So this is the point in the past where everybody had abandoned
this model and started exploring other models.
But what we realized is that if you were to take each node and
make it even more powerful.
In fact, allow each node to make a nonlinear prediction,
then the model starts to pan out.
So what we're going to do is that at each node in Bonsai,
we're going to learn two vectors, v and w.
So that each node can make a nonlinear prediction by
computing w transpose x into tan hyperbolic v transpose x.
And this is what will allow Bonsai to learn these curved
nonlinear decision boundaries.
Now, the particular form of this nonlinearity is
not very relevant.
You can choose whatever nonlinearity you like.
We chose this particular form because it worked well for
us in Berkeley.
But if you think that some other nonlinearity
will work better for you in your domain,
then you should just feel free to go ahead and do that.
Everything else in Bonsai will still hold.

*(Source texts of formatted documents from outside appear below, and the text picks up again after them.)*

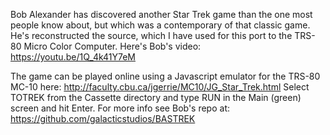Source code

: Bob Alexander has discovered another Star Trek game than the one most people know about, but which was a contemporary of that classic game.  He's reconstructed the source, which I have used for this port to the TRS-80 Micro Color Computer.
Here's Bob's video: https://youtu.be/1Q_4k41Y7eM

The game can be played online using a Javascript emulator for the TRS-80 MC-10 here:
http://faculty.cbu.ca/jgerrie/MC10/JG_Star_Trek.html
Select TOTREK from the Cassette directory and type RUN in the Main (green) screen and hit Enter.
For more info see Bob's repo at: https://github.com/galacticstudios/BASTREK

So Bonsai's overall prediction is the sum of the individual
node predictions made along the path traversed by a point
from the root to the leaf.
Now, I should also point out that in trees,
there is a unique correspondence between paths and leaves.
So rather than targeting each node to make a prediction,
I could have forced all the nonlinearities
down to the leaf nodes.
And I could have gotten equivalently, where the only
leaf node classifiers are making these nonlinear predictions.
And so this corresponds to taking a standard decision tree
and now having much more powerful leaf node classifiers.
And again, this is an idea that has
been tried out many times in the past.
Cho-Jui, Si Si and Inderjit have these great DC-Pred++ trees,
where each leaf node is a kernelized SVM, RBF-SVM.
And people have put neural nets and other classifiers as well.
But the point is that if you were to put a partial classifier
in each leaf node and
then let all of them be completely independent,
you'd run out of memory very quickly.
So, for instance, over here,
if you were to force all the nonlinearities to the bottom,
we would have 3 v's and 3 w's in each leaf node.
And there are 4 leaf nodes.
So that would give us a total of 12 v's and
12 w's if we were to let them be all independent.
Which is far more than what we have over here.
So the budget would get exhausted.
So path based prediction allows a lot of
parameter sharing in Bonsai.
Which is what really allows us to learn this really,
really compact model while still making nonlinear predictions.
Okay, so to recap, our first contribution,
which differentiates Bonsai from standard decision trees is
the fact that we're going to learn these three vectors,
theta, v and w.
Where theta transpose x is going to control the branching.
And w transpose x into tan hyperbolic v transpose x is
the nonlinearity that's predicted by each node.
So all this is well and good.
But for the fact that theta, v, and
w have the same dimensionality as x.
So if the input feature vector becomes very high dimensional,
then each node in Bonsai will become very bulky and
will again run out of RAM, out of flash memory.
So in order to address this limitation, we add a second
ingredient, which further differentiates Bonsai from
standard decision trees, which is a Sparse Projection matrix Z.
That takes the input and
projects it into a very low dimensional feature space.
In fact, on many of our IoT experiments,
we kept only a five-dimensional feature space.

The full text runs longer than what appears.